## Work instructions
Although the entries contain pictures, only their text goes into the copy, set down exactly.

========

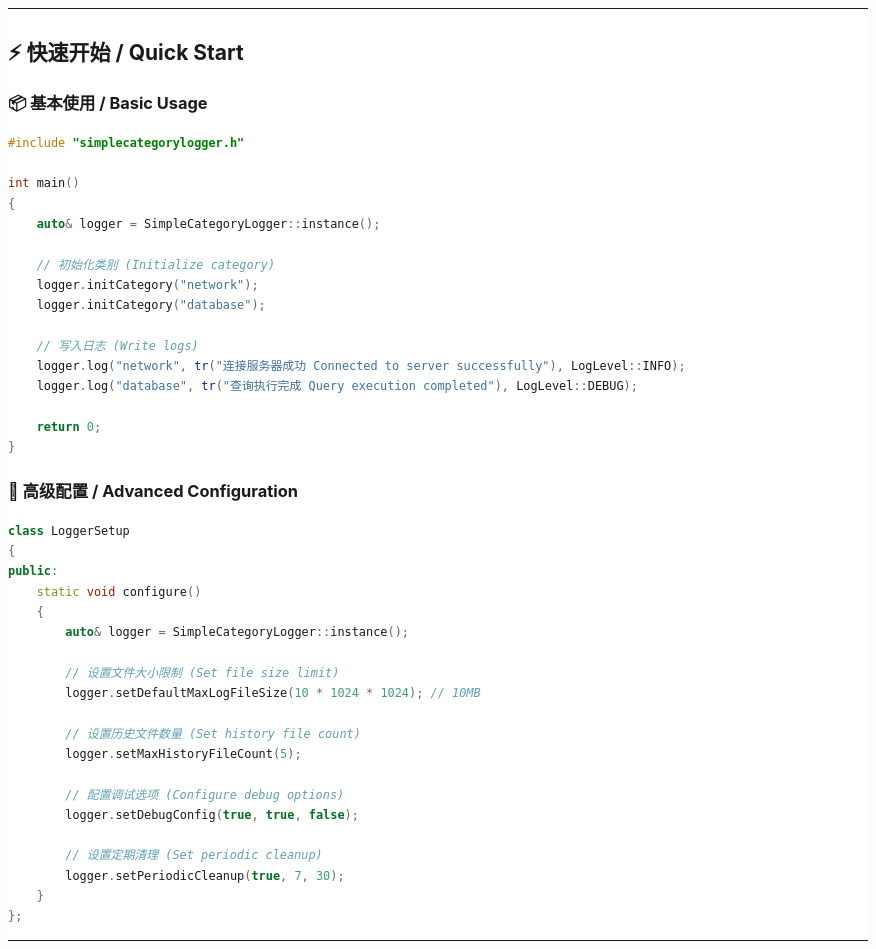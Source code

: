 </td>
</tr>
</table>

---

## ⚡ 快速开始 / Quick Start

### 📦 基本使用 / Basic Usage

```cpp
#include "simplecategorylogger.h"

int main()
{
    auto& logger = SimpleCategoryLogger::instance();
    
    // 初始化类别 (Initialize category)
    logger.initCategory("network");
    logger.initCategory("database");
    
    // 写入日志 (Write logs)
    logger.log("network", tr("连接服务器成功 Connected to server successfully"), LogLevel::INFO);
    logger.log("database", tr("查询执行完成 Query execution completed"), LogLevel::DEBUG);
    
    return 0;
}
```

### 🔧 高级配置 / Advanced Configuration

```cpp
class LoggerSetup
{
public:
    static void configure()
    {
        auto& logger = SimpleCategoryLogger::instance();
        
        // 设置文件大小限制 (Set file size limit)
        logger.setDefaultMaxLogFileSize(10 * 1024 * 1024); // 10MB
        
        // 设置历史文件数量 (Set history file count)
        logger.setMaxHistoryFileCount(5);
        
        // 配置调试选项 (Configure debug options)
        logger.setDebugConfig(true, true, false);
        
        // 设置定期清理 (Set periodic cleanup)
        logger.setPeriodicCleanup(true, 7, 30);
    }
};
```

---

========

## Result for this task
Source code

: </td>
</tr>
</table>

---

## ⚡ 快速开始 / Quick Start

### 📦 基本使用 / Basic Usage

```cpp
#include "simplecategorylogger.h"

int main()
{
    auto& logger = SimpleCategoryLogger::instance();
    
    // 初始化类别 (Initialize category)
    logger.initCategory("network");
    logger.initCategory("database");
    
    // 写入日志 (Write logs)
    logger.log("network", tr("连接服务器成功 Connected to server successfully"), LogLevel::INFO);
    logger.log("database", tr("查询执行完成 Query execution completed"), LogLevel::DEBUG);
    
    return 0;
}
```

### 🔧 高级配置 / Advanced Configuration

```cpp
class LoggerSetup
{
public:
    static void configure()
    {
        auto& logger = SimpleCategoryLogger::instance();
        
        // 设置文件大小限制 (Set file size limit)
        logger.setDefaultMaxLogFileSize(10 * 1024 * 1024); // 10MB
        
        // 设置历史文件数量 (Set history file count)
        logger.setMaxHistoryFileCount(5);
        
        // 配置调试选项 (Configure debug options)
        logger.setDebugConfig(true, true, false);
        
        // 设置定期清理 (Set periodic cleanup)
        logger.setPeriodicCleanup(true, 7, 30);
    }
};
```

---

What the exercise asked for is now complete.